Pucktrick is a Python library that provides utility functions for introducing errors in your dataframe. The library's name is based on Puck. Puck is the name of the elf in the “A Midsummer Night’s Dream” of William Shakespeare, who is very famous for causing trouble and playing tricks on mortals and other fairies alike.

Features

Pucktrick is organized in modules, one for each error type. Each module includes a main function (or a class injector) that receives as parameters the dataset to modify, the strategy dictionary, and the original dataset if mode="extended". Functions return two parameters: an error code (0 for success, 1 for failure/no modifications) and the generated dataset.

The Strategy Configuration

The core of Pucktrick is the strategy configuration, which is passed as a JSON object or a Python dictionary. It allows you to precisely define the error model.

Base Parameters

{
  "affected_features": ["column1", "column2"],
  "selection_criteria": "all",
  "percentage": 0.2,
  "mode": "new",
  "perturbate_data": {
    "sampling": "random"
  }
}
  • affected_features: A list of strings specifying the columns to be corrupted.
  • selection_criteria: A predicate (e.g., "age > 30") to target specific rows, or "all" to target the entire dataset.
  • percentage: A float (0.0 to 1.0) indicating the proportion of targeted rows to corrupt.
  • mode:
    • "new": Applies errors to a clean dataset.
    • "extended": Incrementally adds errors to a previously corrupted dataset, reading the original_df to avoid double-corrupting rows.
  • perturbate_data: A dictionary containing the noise injection logic.
    • sampling: How rows are chosen ("random", "uniform", "normal", "exponential").

Modules & Specific Configurations

1. Missing (missing.py)

Replaces values with NaN. Specifics: No special parameters required in perturbate_data.

2. Outliers (outliers.py)

Injects outliers using a 3-sigma rule for continuous numeric data, domain expansion for categorical integers, or specific string tokens for text. Specifics: No special parameters required in perturbate_data.

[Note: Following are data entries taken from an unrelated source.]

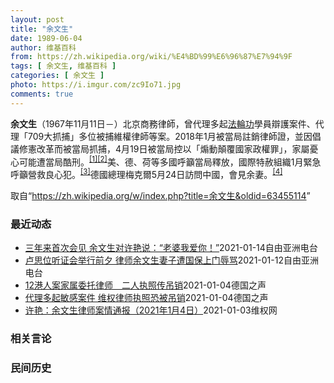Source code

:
 ```yaml
---
layout: post
title: "余文生"
date: 1989-06-04
author: 维基百科
from: https://zh.wikipedia.org/wiki/%E4%BD%99%E6%96%87%E7%94%9F
tags: [ 余文生, 维基百科 ]
categories: [ 余文生 ]
photo: https://i.imgur.com/zc9Io71.jpg
comments: true
---
```

<div class="mw-parser-output">
<p><b>余文生</b>（1967年11月11日<span class="useeditintro" title="Template:BLP editintro">－</span>）北京商務律師，曾代理多起<a href="/wiki/%E6%B3%95%E8%BC%AA%E5%8A%9F" class="mw-redirect" title="法輪功">法輪功</a>學員辯護案件、代理「709大抓捕」多位被捕維權律師等案。2018年1月被當局註銷律師證，並因倡議修憲改革而被當局抓捕，4月19日被當局控以「煽動顛覆國家政權罪」，家屬憂心可能遭當局酷刑。<sup id="cite_ref-EPO0420_1-0" class="reference"><a href="#cite_note-EPO0420-1">[1]</a></sup><sup id="cite_ref-bbc17_2-0" class="reference"><a href="#cite_note-bbc17-2">[2]</a></sup>美、德、荷等多國呼籲當局釋放，國際特赦組織1月緊急呼籲營救良心犯。<sup id="cite_ref-amnesty_3-0" class="reference"><a href="#cite_note-amnesty-3">[3]</a></sup>德國總理梅克爾5月24日訪問中國，會見余妻。<sup id="cite_ref-4" class="reference"><a href="#cite_note-4">[4]</a></sup>
</p>
</div><noscript><img src="//zh.wikipedia.org/wiki/Special:CentralAutoLogin/start?type=1x1" alt="" title="" width="1" height="1" style="border: none; position: absolute;"></noscript>
<div class="printfooter">取自“<a dir="ltr" href="https://zh.wikipedia.org/w/index.php?title=余文生&amp;oldid=63455114">https://zh.wikipedia.org/w/index.php?title=余文生&amp;oldid=63455114</a>”</div><div id="recent-news"><h3>最近动态</h3><ul><li><a href="https://nodebe4.github.io/waimei/2021-01-14/%E4%B8%89%E5%B9%B4%E6%9D%A5%E9%A6%96%E6%AC%A1%E4%BC%9A%E8%A7%81-%E4%BD%99%E6%96%87%E7%94%9F%E5%AF%B9%E8%AE%B8%E8%89%B3%E8%AF%B4-%E8%80%81%E5%A9%86%E6%88%91%E7%88%B1%E4%BD%A0" title="三年来首次会见 余文生对许艳说：“老婆我爱你！”—— 被以煽动颠覆国家政权罪判刑四年的中国维权律师余文生，三年以来首次获准与妻子许艳14日进行视频会面。许艳转述了会见情形以及余文生的近况，并跟记...">三年来首次会见    余文生对许艳说：“老婆我爱你！”</a><time>2021-01-14</time><a class="tag">自由亚洲电台</a></li>
<li><a href="https://nodebe4.github.io/waimei/2021-01-12/%E5%8D%A2%E6%80%9D%E4%BD%8D%E5%90%AC%E8%AF%81%E4%BC%9A%E4%B8%BE%E8%A1%8C%E5%89%8D%E5%A4%95-%E5%BE%8B%E5%B8%88%E4%BD%99%E6%96%87%E7%94%9F%E5%A6%BB%E5%AD%90%E9%81%AD%E5%9B%BD%E4%BF%9D%E4%B8%8A%E9%97%A8%E8%BE%B1%E9%AA%82" title="卢思位听证会举行前夕 律师余文生妻子遭国保上门辱骂—— 12港人偷渡案中受家属委托的中国维权律师卢思位和任全牛面临被当局吊销执业证，两人的听证会将分别于周三（13日）及下周二举行。曾委托卢思位为...">卢思位听证会举行前夕  律师余文生妻子遭国保上门辱骂</a><time>2021-01-12</time><a class="tag">自由亚洲电台</a></li>
<li><a href="https://nodebe4.github.io/waimei/2021-01-04/12%E6%B8%AF%E4%BA%BA%E6%A1%88%E5%AE%B6%E5%B1%9E%E5%A7%94%E6%89%98%E5%BE%8B%E5%B8%88-%E4%BA%8C%E4%BA%BA%E6%89%A7%E7%85%A7%E4%BC%A0%E5%90%8A%E9%94%80" title="12港人案家属委托律师　二人执照传吊销—— William Yang2021-01-04T06:11:27.968Z 中国维权律师卢思位近期代理了不少敏感案件，其中包含中国维权律师余文生、中国诗...">12港人案家属委托律师　二人执照传吊销</a><time>2021-01-04</time><a class="tag">德国之声</a></li>
<li><a href="https://nodebe4.github.io/waimei/2021-01-04/%E4%BB%A3%E7%90%86%E5%A4%9A%E8%B5%B7%E6%95%8F%E6%84%9F%E6%A1%88%E4%BB%B6-%E7%BB%B4%E6%9D%83%E5%BE%8B%E5%B8%88%E6%89%A7%E7%85%A7%E6%81%90%E8%A2%AB%E5%90%8A%E9%94%80" title="代理多起敏感案件 维权律师执照恐被吊销—— William Yang2021-01-04T06:11:27.968Z 中国维权律师卢思位近期代理了不少敏感案件，其中包含中国维权律师余文生、中国诗...">代理多起敏感案件 维权律师执照恐被吊销</a><time>2021-01-04</time><a class="tag">德国之声</a></li>
<li><a href="https://nodebe4.github.io/waimei/2021-01-03/%E8%AE%B8%E8%89%B3-%E4%BD%99%E6%96%87%E7%94%9F%E5%BE%8B%E5%B8%88%E6%A1%88%E6%83%85%E9%80%9A%E6%8A%A5-2021%E5%B9%B41%E6%9C%884%E6%97%A5" title="许艳：余文生律师案情通报（2021年1月4日）—— 2021年1月1日，许艳收到徐州市中级人民法院，家属会见通知书，1月1日，许艳给徐州市看守所打电话，预约会见余文生律师，徐州市看守所以疫情为由...">许艳：余文生律师案情通报（2021年1月4日）</a><time>2021-01-03</time><a class="tag">维权网</a></li>
</ul></div><div id="open-opinion"><h3>相关言论</h3><ul></ul></div><div id="mjls-record"><h3>民间历史</h3><ul></ul></div>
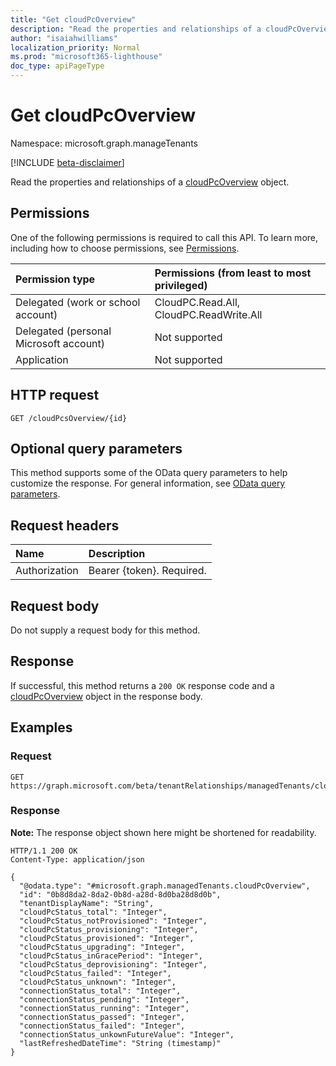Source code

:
 ```yaml
---
title: "Get cloudPcOverview"
description: "Read the properties and relationships of a cloudPcOverview object."
author: "isaiahwilliams"
localization_priority: Normal
ms.prod: "microsoft365-lighthouse"
doc_type: apiPageType
---
```


# Get cloudPcOverview
Namespace: microsoft.graph.manageTenants

[!INCLUDE [beta-disclaimer](../../includes/beta-disclaimer.md)]

Read the properties and relationships of a [cloudPcOverview](../resources/managedtenants-cloudpcoverview.md) object.

## Permissions
One of the following permissions is required to call this API. To learn more, including how to choose permissions, see [Permissions](/graph/permissions-reference).

|Permission type|Permissions (from least to most privileged)|
|:---|:---|
|Delegated (work or school account)|CloudPC.Read.All, CloudPC.ReadWrite.All|
|Delegated (personal Microsoft account)|Not supported|
|Application|Not supported|

## HTTP request

<!-- {
  "blockType": "ignored"
}
-->
``` http
GET /cloudPcsOverview/{id}
```

## Optional query parameters
This method supports some of the OData query parameters to help customize the response. For general information, see [OData query parameters](/graph/query-parameters).

## Request headers
|Name|Description|
|:---|:---|
|Authorization|Bearer {token}. Required.|

## Request body
Do not supply a request body for this method.

## Response

If successful, this method returns a `200 OK` response code and a [cloudPcOverview](../resources/managedtenants-cloudpcoverview.md) object in the response body.

## Examples

### Request
<!-- {
  "blockType": "request",
  "name": "get_cloudpcoverview"
}
-->
``` http
GET https://graph.microsoft.com/beta/tenantRelationships/managedTenants/cloudPcsOverview/{id}
```


### Response
**Note:** The response object shown here might be shortened for readability.
<!-- {
  "blockType": "response",
  "truncated": true,
  "@odata.type": "microsoft.graph.managedTenants.cloudPcOverview"
}
-->
``` http
HTTP/1.1 200 OK
Content-Type: application/json

{
  "@odata.type": "#microsoft.graph.managedTenants.cloudPcOverview",
  "id": "0b8d8da2-8da2-0b8d-a28d-8d0ba28d8d0b",
  "tenantDisplayName": "String",
  "cloudPcStatus_total": "Integer",
  "cloudPcStatus_notProvisioned": "Integer",
  "cloudPcStatus_provisioning": "Integer",
  "cloudPcStatus_provisioned": "Integer",
  "cloudPcStatus_upgrading": "Integer",
  "cloudPcStatus_inGracePeriod": "Integer",
  "cloudPcStatus_deprovisioning": "Integer",
  "cloudPcStatus_failed": "Integer",
  "cloudPcStatus_unknown": "Integer",
  "connectionStatus_total": "Integer",
  "connectionStatus_pending": "Integer",
  "connectionStatus_running": "Integer",
  "connectionStatus_passed": "Integer",
  "connectionStatus_failed": "Integer",
  "connectionStatus_unkownFutureValue": "Integer",
  "lastRefreshedDateTime": "String (timestamp)"
}
```
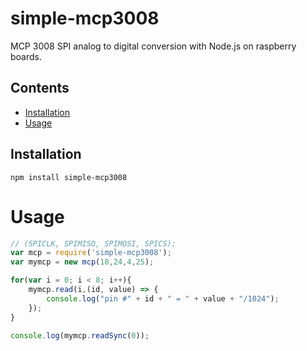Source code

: # simple-mcp3008

MCP 3008 SPI analog to digital conversion with Node.js on raspberry boards.

## Contents

 * [Installation](https://github.com/toliger/simple-mcp3008#installation)
 * [Usage](https://github.com/toliger/simple-mcp3008#usage)

## Installation

```
npm install simple-mcp3008
```

# Usage

```js
// (SPICLK, SPIMISO, SPIMOSI, SPICS);
var mcp = require('simple-mcp3008');
var mymcp = new mcp(18,24,4,25);

for(var i = 0; i < 8; i++){
	mymcp.read(i,(id, value) => {
		console.log("pin #" + id + " = " + value + "/1024");
	});
}

console.log(mymcp.readSync(0));
```
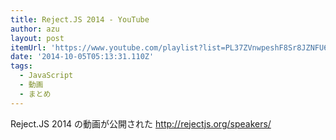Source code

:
 ```yaml
---
title: Reject.JS 2014 - YouTube
author: azu
layout: post
itemUrl: 'https://www.youtube.com/playlist?list=PL37ZVnwpeshF8Sr8JZNFU6boKMmod9YBw'
date: '2014-10-05T05:13:31.110Z'
tags:
  - JavaScript
  - 動画
  - まとめ
---
```

Reject.JS 2014 の動画が公開された
http://rejectjs.org/speakers/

3. Duplicated (duplicated.py)

Duplicates existing rows and optionally applies text transformations. Specifics: Set "function" in the main strategy to apply text transformations like "shuffle_words", "abbreviate_text", "replace_punctuation", "remove_replace", or "upper_lower".

4. Noisy (noisy.py)

Adds random noise or a systematic shift to data (numeric, string, or datetime). Specifics: In perturbate_data, set "distribution": "shift" to apply systematic shifting. You must provide a "param" dictionary:

  • "shift_value": Numeric value to add (or days for dates).
  • "shift_unit": "absolute" or "std" (standard deviations).
  • "shift_sign": "positive", "negative", or "random". (Use "distribution": "random" for standard uniform noise).

5. Labels (labels.py)

Flips labels for binary or multi-class classification. Specifics: For multi-class labels in perturbate_data, set "noise_model" to:

  • "NCAR" (Noise Completely At Random): Uniform random flip.
  • "NAR" (Noise At Random): Class-dependent flip. Provide "flip_distribution" in param.
  • "NNAR" (Nearest Neighbor At Random): Flips labels of instances close to decision boundaries. Provide "features_for_similarity" in param.

Version

version 0.6.0.1

  • Codebase fully refactored using Object-Oriented Programming (OOP) with the Template Method Pattern.
  • Added systematic shift ("distribution": "shift") error type to the noisy module.
  • Standardized the strategy interface and improved the extended mode logic across all modules.

version 0.5.1

  • add multiclass definition

version 0.5

  • add strategy, a JSON file where it is possible to create an error model by specifying the affected features (from one to many), a selection criterion, a Boolean predicate that specifies a subset of the rows to be corrupted, the mode, the percentage, the distribution function for injection errors.

version 0.4

  • errortype added: missing values

version 0.3 -error type added: duplicated

version 0.2

  • error type inserted: outliers

version 0.1

  • error type inserted: noisy error and inconsistency labels

Installation

You can install pucktrick using pip:

pip install pucktrick

References

Contributing

We welcome contributions from the community. To contribute:

Fork the repository Create a new branch (git checkout -b feature/your-feature) Commit your changes (git commit -am 'Add new feature') Push to the branch (git push origin feature/your-feature) Create a new Pull Request Please ensure your code adheres to our coding standards and includes appropriate tests.

License This project is licensed under the Creative Commons Attribution-NonCommercial 4.0 International (CC BY-NC 4.0) - see the LICENSE file for details.

Acknowledgements Thanks to the contributors and open-source community for their support.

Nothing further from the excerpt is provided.